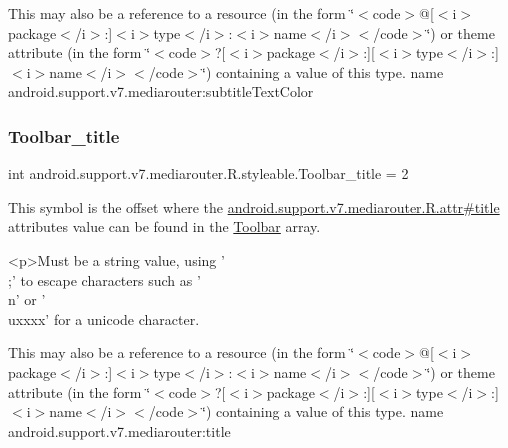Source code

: This may also be a reference to a resource (in the form \char`\"{}$<$code$>$@\mbox{[}$<$i$>$package$<$/i$>$\+:\mbox{]}$<$i$>$type$<$/i$>$\+:$<$i$>$name$<$/i$>$$<$/code$>$\char`\"{}) or theme attribute (in the form \char`\"{}$<$code$>$?\mbox{[}$<$i$>$package$<$/i$>$\+:\mbox{]}\mbox{[}$<$i$>$type$<$/i$>$\+:\mbox{]}$<$i$>$name$<$/i$>$$<$/code$>$\char`\"{}) containing a value of this type.  name android.\+support.\+v7.\+mediarouter\+:subtitle\+Text\+Color \mbox{\label{classandroid_1_1support_1_1v7_1_1mediarouter_1_1R_1_1styleable_a05ec1e28754fbfa9f733ca3620654664}} 
\subsubsection{\texorpdfstring{Toolbar\+\_\+title}{Toolbar\_title}}
{\footnotesize\ttfamily int android.\+support.\+v7.\+mediarouter.\+R.\+styleable.\+Toolbar\+\_\+title = 2\hspace{0.3cm}{\ttfamily [static]}}

This symbol is the offset where the \hyperlink{classandroid_1_1support_1_1v7_1_1mediarouter_1_1R_1_1attr_a63e7cf1dd1a79d708a4d99098363d8bd}{android.\+support.\+v7.\+mediarouter.\+R.\+attr\#title} attribute\textquotesingle{}s value can be found in the \hyperlink{classandroid_1_1support_1_1v7_1_1mediarouter_1_1R_1_1styleable_a6815cdfaadde30c82b955863af196899}{Toolbar} array.

\begin{DoxyVerb}      <p>Must be a string value, using '\\;' to escape characters such as '\\n' or '\\uxxxx' for a unicode character.
\end{DoxyVerb}
 

This may also be a reference to a resource (in the form \char`\"{}$<$code$>$@\mbox{[}$<$i$>$package$<$/i$>$\+:\mbox{]}$<$i$>$type$<$/i$>$\+:$<$i$>$name$<$/i$>$$<$/code$>$\char`\"{}) or theme attribute (in the form \char`\"{}$<$code$>$?\mbox{[}$<$i$>$package$<$/i$>$\+:\mbox{]}\mbox{[}$<$i$>$type$<$/i$>$\+:\mbox{]}$<$i$>$name$<$/i$>$$<$/code$>$\char`\"{}) containing a value of this type.  name android.\+support.\+v7.\+mediarouter\+:title \mbox{\label{classandroid_1_1support_1_1v7_1_1mediarouter_1_1R_1_1styleable_a1f5dbc575e0bcf37c09dd7506d9b2bcc}}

· · · ·

### About this exercise
Where does the word "package" appear in the listing above? Copy every line that holds it.

### Solution to this problem
: This may also be a reference to a resource (in the form \char`\"{}$<$code$>$@\mbox{[}$<$i$>$package$<$/i$>$\+:\mbox{]}$<$i$>$type$<$/i$>$\+:$<$i$>$name$<$/i$>$$<$/code$>$\char`\"{}) or theme attribute (in the form \char`\"{}$<$code$>$?\mbox{[}$<$i$>$package$<$/i$>$\+:\mbox{]}\mbox{[}$<$i$>$type$<$/i$>$\+:\mbox{]}$<$i$>$name$<$/i$>$$<$/code$>$\char`\"{}) containing a value of this type.  name android.\+support.\+v7.\+mediarouter\+:subtitle\+Text\+Color \mbox{\label{classandroid_1_1support_1_1v7_1_1mediarouter_1_1R_1_1styleable_a05ec1e28754fbfa9f733ca3620654664}} 
This may also be a reference to a resource (in the form \char`\"{}$<$code$>$@\mbox{[}$<$i$>$package$<$/i$>$\+:\mbox{]}$<$i$>$type$<$/i$>$\+:$<$i$>$name$<$/i$>$$<$/code$>$\char`\"{}) or theme attribute (in the form \char`\"{}$<$code$>$?\mbox{[}$<$i$>$package$<$/i$>$\+:\mbox{]}\mbox{[}$<$i$>$type$<$/i$>$\+:\mbox{]}$<$i$>$name$<$/i$>$$<$/code$>$\char`\"{}) containing a value of this type.  name android.\+support.\+v7.\+mediarouter\+:title \mbox{\label{classandroid_1_1support_1_1v7_1_1mediarouter_1_1R_1_1styleable_a1f5dbc575e0bcf37c09dd7506d9b2bcc}}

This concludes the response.